Propped up inside jockey Kevin Krigger's locker at Churchill Downs is a photo dating back more than a century. Staring back at him is Jimmy Winkfield, the last black jockey to win the Kentucky Derby.

It's easy to assume the bond between the two men is about color. And that's true, but only to a point.

On Saturday, Krigger will be aboard Goldencents, the third-choice at 5-1, and could become the first African-American rider to win the world's biggest horse race since Winkfield won back-to-back, in 1901-02. And either way, he'll be the first just to attempt the feat since Marlon St. Julien finished seventh aboard Curule in 2000.

Krigger wound up in possession of the photo after taping an interview for a documentary. What spoke to him personally wasn't the long and troubling history of black jockeys that began soon after the picture was taken, but something in the fierce pose that Winkfield struck.

"The look in his eyes," Krigger recalled, "was telling me, 'You're going to do it.'"

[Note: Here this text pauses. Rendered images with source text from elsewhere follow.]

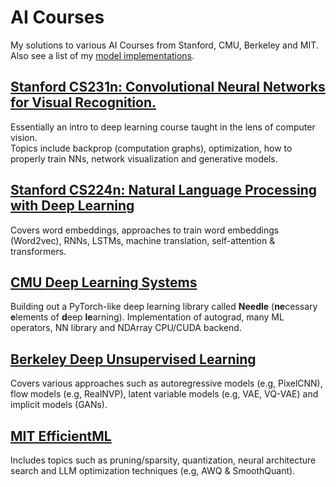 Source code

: # AI Courses
My solutions to various AI Courses from Stanford, CMU, Berkeley and MIT. \
Also see a list of my [model implementations](https://gist.github.com/parmarkrish/a1cfa955cc679297b1a1bff41b4bafd5).

## [Stanford CS231n: Convolutional Neural Networks for Visual Recognition.](https://github.com/parmarkrish/cs231n)
Essentially an intro to deep learning course taught in the lens of computer vision. \
Topics include backprop (computation graphs), optimization, how to properly train NNs, network visualization and generative models.

## [Stanford CS224n: Natural Language Processing with Deep Learning](https://github.com/parmarkrish/cs224n)
Covers word embeddings, approaches to train word embeddings (Word2vec), RNNs, LSTMs, machine translation, self-attention & transformers.

## [CMU Deep Learning Systems](https://github.com/parmarkrish/dlsys/)
Building out a PyTorch-like deep learning library called **Needle** (**ne**cessary **e**lements of **d**eep **le**arning). Implementation of autograd, many ML operators, NN library and NDArray CPU/CUDA backend.

## [Berkeley Deep Unsupervised Learning](https://github.com/parmarkrish/deepul)
Covers various approaches such as autoregressive models (e.g, PixelCNN), flow models (e.g, RealNVP), latent variable models (e.g, VAE, VQ-VAE) and implicit models (GANs).

## [MIT EfficientML](https://github.com/parmarkrish/EfficientML)
Includes topics such as pruning/sparsity, quantization, neural architecture search and LLM optimization techniques (e.g, AWQ & SmoothQuant). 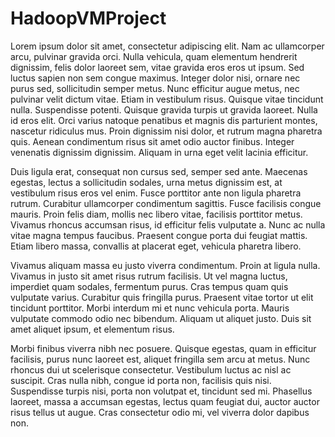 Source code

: # HadoopVMProject

Lorem ipsum dolor sit amet, consectetur adipiscing elit. Nam ac ullamcorper arcu, pulvinar gravida orci. Nulla vehicula, quam elementum hendrerit dignissim, felis dolor laoreet sem, vitae gravida eros eros ut ipsum. Sed luctus sapien non sem congue maximus. Integer dolor nisi, ornare nec purus sed, sollicitudin semper metus. Nunc efficitur augue metus, nec pulvinar velit dictum vitae. Etiam in vestibulum risus. Quisque vitae tincidunt nulla. Suspendisse potenti. Quisque gravida turpis ut gravida laoreet. Nulla id eros elit. Orci varius natoque penatibus et magnis dis parturient montes, nascetur ridiculus mus. Proin dignissim nisi dolor, et rutrum magna pharetra quis. Aenean condimentum risus sit amet odio auctor finibus. Integer venenatis dignissim dignissim. Aliquam in urna eget velit lacinia efficitur.

Duis ligula erat, consequat non cursus sed, semper sed ante. Maecenas egestas, lectus a sollicitudin sodales, urna metus dignissim est, at vestibulum risus eros vel enim. Fusce porttitor ante non ligula pharetra rutrum. Curabitur ullamcorper condimentum sagittis. Fusce facilisis congue mauris. Proin felis diam, mollis nec libero vitae, facilisis porttitor metus. Vivamus rhoncus accumsan risus, id efficitur felis vulputate a. Nunc ac nulla vitae magna tempus faucibus. Praesent congue porta dui feugiat mattis. Etiam libero massa, convallis at placerat eget, vehicula pharetra libero.

Vivamus aliquam massa eu justo viverra condimentum. Proin at ligula nulla. Vivamus in justo sit amet risus rutrum facilisis. Ut vel magna luctus, imperdiet quam sodales, fermentum purus. Cras tempus quam quis vulputate varius. Curabitur quis fringilla purus. Praesent vitae tortor ut elit tincidunt porttitor. Morbi interdum mi et nunc vehicula porta. Mauris vulputate commodo odio nec bibendum. Aliquam ut aliquet justo. Duis sit amet aliquet ipsum, et elementum risus.

Morbi finibus viverra nibh nec posuere. Quisque egestas, quam in efficitur facilisis, purus nunc laoreet est, aliquet fringilla sem arcu at metus. Nunc rhoncus dui ut scelerisque consectetur. Vestibulum luctus ac nisl ac suscipit. Cras nulla nibh, congue id porta non, facilisis quis nisi. Suspendisse turpis nisi, porta non volutpat et, tincidunt sed mi. Phasellus laoreet, massa a accumsan egestas, lectus quam feugiat dui, auctor auctor risus tellus ut augue. Cras consectetur odio mi, vel viverra dolor dapibus non.
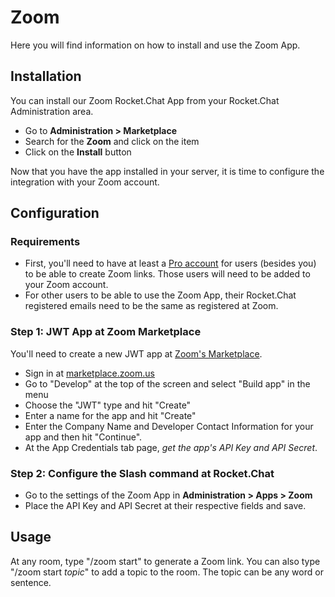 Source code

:# Zoom

Here you will find information on how to install and use the Zoom App.

## Installation

You can install our Zoom Rocket.Chat App from your Rocket.Chat Administration area.

* Go to **Administration &gt; Marketplace**
* Search for the **Zoom** and click on the item
* Click on the **Install** button

Now that you have the app installed in your server, it is time to configure the integration with your Zoom account.

## Configuration

### Requirements

* First, you'll need to have at least a [Pro account](https://zoom.us/pricing) for users \(besides you\) to be able to create Zoom links. Those users will need to be added to your Zoom account.
* For other users to be able to use the Zoom App, their Rocket.Chat registered emails need to be the same as registered at Zoom.

### Step 1: JWT App at Zoom Marketplace

You'll need to create a new JWT app at [Zoom's Marketplace](https://marketplace.zoom.us/).

* Sign in at [marketplace.zoom.us](https://marketplace.zoom.us/)
* Go to "Develop" at the top of the screen and select "Build app" in the menu
* Choose the "JWT" type and hit "Create"
* Enter a name for the app and hit "Create"
* Enter the Company Name and Developer Contact Information for your app and then hit "Continue".
* At the App Credentials tab page, _get the app's API Key and API Secret_.

### Step 2: Configure the Slash command at Rocket.Chat

* Go to the settings of the Zoom App in **Administration &gt; Apps &gt; Zoom**
* Place the API Key and API Secret at their respective fields and save.

## Usage

At any room, type "/zoom start" to generate a Zoom link. You can also type "/zoom start _topic_" to add a topic to the room. The topic can be any word or sentence.

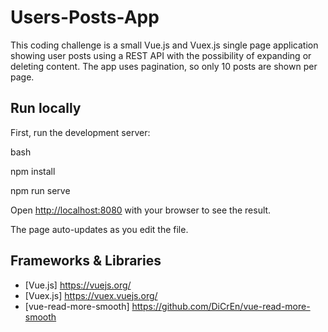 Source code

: # Users-Posts-App

This coding challenge is a small Vue.js and Vuex.js single page application showing user posts using a REST API with the possibility of expanding or deleting content. The app uses pagination, so only 10 posts are shown per page.


## Run locally

First, run the development server:

bash

npm install

npm run serve


Open [http://localhost:8080](http://localhost:8080) with your browser to see the result.

The page auto-updates as you edit the file.

## Frameworks & Libraries

- [Vue.js] https://vuejs.org/
- [Vuex.js] https://vuex.vuejs.org/
- [vue-read-more-smooth] https://github.com/DiCrEn/vue-read-more-smooth




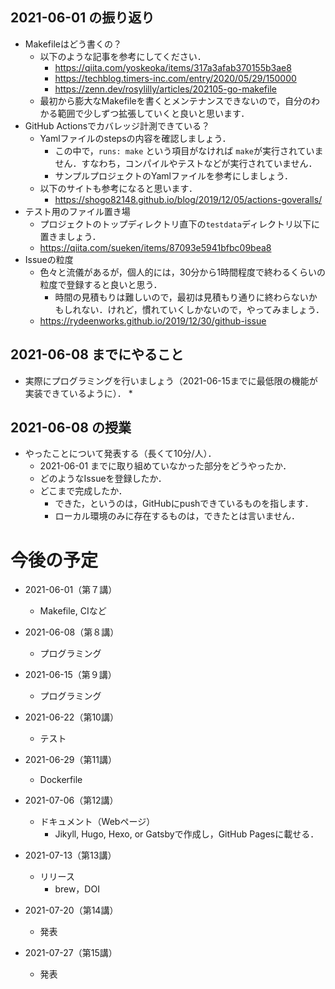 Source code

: ## 2021-06-01 の振り返り

* Makefileはどう書くの？
  * 以下のような記事を参考にしてください．
    * https://qiita.com/yoskeoka/items/317a3afab370155b3ae8
    * https://techblog.timers-inc.com/entry/2020/05/29/150000
    * https://zenn.dev/rosylilly/articles/202105-go-makefile
  * 最初から膨大なMakefileを書くとメンテナンスできないので，自分のわかる範囲で少しずつ拡張していくと良いと思います．
* GitHub Actionsでカバレッジ計測できている？
  * Yamlファイルのstepsの内容を確認しましょう．
    * この中で，`runs: make` という項目がなければ `make`が実行されていません．すなわち，コンパイルやテストなどが実行されていません．
    * サンプルプロジェクトのYamlファイルを参考にしましょう．
  * 以下のサイトも参考になると思います．
    * https://shogo82148.github.io/blog/2019/12/05/actions-goveralls/
* テスト用のファイル置き場
  * プロジェクトのトップディレクトリ直下の`testdata`ディレクトリ以下に置きましょう．
  * https://qiita.com/sueken/items/87093e5941bfbc09bea8
* Issueの粒度
  * 色々と流儀があるが，個人的には，30分から1時間程度で終わるくらいの粒度で登録すると良いと思う．
    * 時間の見積もりは難しいので，最初は見積もり通りに終わらないかもしれない．けれど，慣れていくしかないので，やってみましょう．
  * https://rydeenworks.github.io/2019/12/30/github-issue

## 2021-06-08 までにやること

* 実際にプログラミングを行いましょう（2021-06-15までに最低限の機能が実装できているように）．
  * 

## 2021-06-08 の授業

* やったことについて発表する（長くて10分/人）．
  * 2021-06-01 までに取り組めていなかった部分をどうやったか．
  * どのようなIssueを登録したか．
  * どこまで完成したか．
    * できた，というのは，GitHubにpushできているものを指します．
    * ローカル環境のみに存在するものは，できたとは言いません．
<!--
### 説明の順番

* 山中 拓哉

* 大村 貴信

* 野口 葉平

* 山下 弘貴

* 山内 克之

* 田中 涼太郎
-->
# 今後の予定

* 2021-06-01（第７講）
  * Makefile, CIなど
* 2021-06-08（第８講）
  * プログラミング
* 2021-06-15（第９講）
  * プログラミング
* 2021-06-22（第10講）
  * テスト
* 2021-06-29（第11講）
  * Dockerfile
* 2021-07-06（第12講）
  * ドキュメント（Webページ）
    * Jikyll, Hugo, Hexo, or Gatsbyで作成し，GitHub Pagesに載せる．

* 2021-07-13（第13講）
  * リリース
    * brew，DOI
* 2021-07-20（第14講）
  * 発表
* 2021-07-27（第15講）
  * 発表
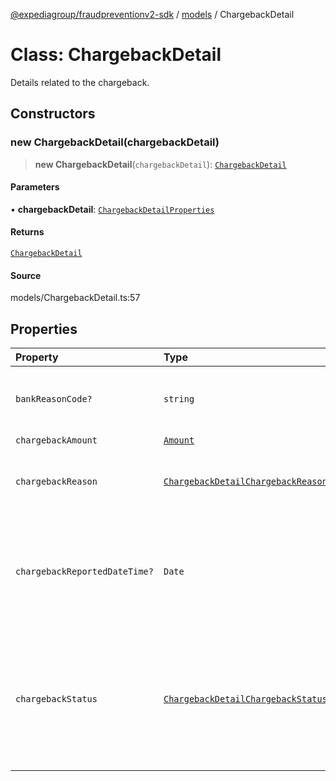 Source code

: [@expediagroup/fraudpreventionv2-sdk](../../index.md) / [models](../index.md) / ChargebackDetail

# Class: ChargebackDetail

Details related to the chargeback.

## Constructors

### new ChargebackDetail(chargebackDetail)

> **new ChargebackDetail**(`chargebackDetail`): [`ChargebackDetail`](ChargebackDetail.md)

#### Parameters

• **chargebackDetail**: [`ChargebackDetailProperties`](../interfaces/ChargebackDetailProperties.md)

#### Returns

[`ChargebackDetail`](ChargebackDetail.md)

#### Source

models/ChargebackDetail.ts:57

## Properties

| Property | Type | Description |
| :------ | :------ | :------ |
| `bankReasonCode?` | `string` | Unique code provided by the acquiring bank for the category of fraud. |
| `chargebackAmount` | [`Amount`](Amount.md) | - |
| `chargebackReason` | [`ChargebackDetailChargebackReasonEnum`](../type-aliases/ChargebackDetailChargebackReasonEnum.md) | Reason for chargeback which can be `Fraud` or `Non Fraud`. |
| `chargebackReportedDateTime?` | `Date` | Date and time when the chargeback was reported to the partner, in ISO-8601 date and time format `yyyy-MM-ddTHH:mm:ss.SSSZ`. |
| `chargebackStatus` | [`ChargebackDetailChargebackStatusEnum`](../type-aliases/ChargebackDetailChargebackStatusEnum.md) | Identifies the chargeback status. Possible values are: -`RECEIVED` - The chargeback was received. -`REVERSAL` - The chargeback reversal was received. |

The 29-year-old makes it clear that the cause he's most interested in is his own. That was apparent, even at the tender age of 5, when he pulled his horse alongside the family car so he could clamber onto the roof and hop onto the horse's back. It was all part of his grand plan: "Not I'm going to be the first African-American to win the Kentucky Derby in 100-something years. Just, 'I'm going to win the Kentucky Derby.'"

Albert Krigger smiles when he hears those words now. But it wasn't always easy back in St. Croix, part of the U.S. Virgin Islands, when he tried to reign in his headstrong son. More than once, the principal called to let Dad know his son was absent from school. He would leave work and head to the remote corners of the island, where he'd find his son riding or racing.

"I'd give him money for schoolbooks and clothes and he'd use it to buy medicine or bandages for the horse. When he was 15 or 16, I gave up," the father recalled. "I finally said to my wife, 'He's going to ride anyway. You can deal with that stuff now. Maybe you'll have more luck.' "

By then, it was already too late. Krigger had a horse named Dandella, whom he ran in match races over quarter- and half-mile flat strips. Over the course of 100 races, he figures he lost no more than four. He started training alongside fellow islander Julio Felix and by 17, decided to follow him to the States.

Krigger rises early — "I never yet saw a horse in bed," he likes to say. He has a work ethic second to none and the kind of confidence that's hard to shake. Yet he had no idea how tough the road was about to become.

First, at Thistledown outside Cleveland, and then during a largely frustrating few years on the Southern California circuit, most of the riders Krigger found himself up against were more experienced and much more ruthless. The jockey culture, especially at the higher levels of the sport, was distinctly Latin.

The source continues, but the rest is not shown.